Carmen Machado wrote recently on the corrosive fear behind the impulse to ban her memoir In the Dream House from high schools: “I understand that for a parent, it’s almost unthinkable to imagine that your child could experience such trauma. But preventing children from reading my book, or any book, won’t protect them. On the contrary, it may rob them of ways to understand the world they’ll encounter, or even the lives they’re already living. You can’t recognize what you’ve never been taught to see. You can’t put language to something for which you’ve been given no language.”
Machado’s book reminds me of how my mind once tricked me because it “[examines] what it means to be so head over heels in love, in lust or both that you let someone treat you badly.” I wasn’t even in love with the college boyfriend who hit me. I was secretly terrified of him, trapped and isolated even while sharing a house with four other girls too immature to help. If only I’d had the chance to see myself in a book like In the Dream House and spoken up. I still feel bad my silence meant he went on to hurt other women. I managed to end the relationship, but ten years and more painful mistakes went by until I realized I was hiding my shame even from myself. Even with a therapist five years after the abuse, it never even occurred to me to tell them about my victimization. Partly that is because I didn’t like to think of myself as a victim — none of us do. But calling myself a victim doesn’t mean I am a victim for eternity. Quite the opposite: naming it means overcoming it, which I did at a Take Back the Night rally after another boyfriend who’s now my husband helped me see how I was hiding the truth from myself.

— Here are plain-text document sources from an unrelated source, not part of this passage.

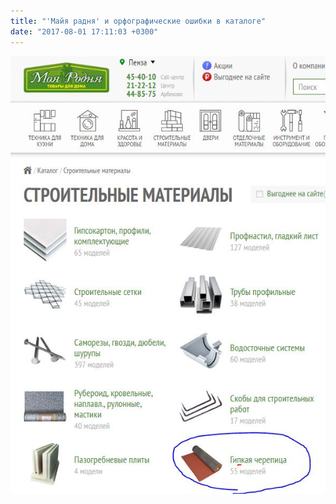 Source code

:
 ```yaml
---
title: "'Майя радня' и орфографические ошибки в каталоге"
date: "2017-08-01 17:11:03 +0300"
---
```


<!-- test -->

!['Майя радня' и орфографические ошибки в каталоге](/assets/2017/08/MoyaRodnya.jpg)
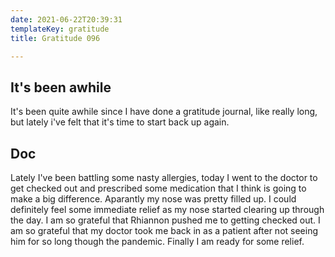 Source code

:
 ```yaml
---
date: 2021-06-22T20:39:31
templateKey: gratitude
title: Gratitude 096

---
```


## It's been awhile

It's been quite awhile since I have done a gratitude journal, like really long,
but lately i've felt that it's time to start back up again.

## Doc

Lately I've been battling some nasty allergies, today I
went to the doctor to get checked out and prescribed some
medication that I think is going to make a big difference.
Aparantly my nose was pretty filled up.  I could
definitely feel some immediate relief as my nose started
clearing up through the day. I am so grateful that
Rhiannon pushed me to getting checked out.  I am so
grateful that my doctor took me back in as a patient after
not seeing him for so long though the pandemic.  Finally I
am ready for some relief.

I hope the media’s obsession with cancel culture doesn’t ruin the momentum of people calling out cruel words and behavior. We are only at the beginning of dragging brutes out of the shadows. Once we drag them out, we need to help them reform and see how they might be lying to themselves about their innocence. I believe books like Machado’s help this cause: she does not name her abuser, but that doesn’t mean the abuser got away. It means her words will lead more victims out of the shadows, or prevent abuse in the first place. Violence is a cycle where abusers were once victims and can’t bear the shame of feeling helpless. Confronting the truth will set us all, abusers and victims, free to live humane and dignified lives.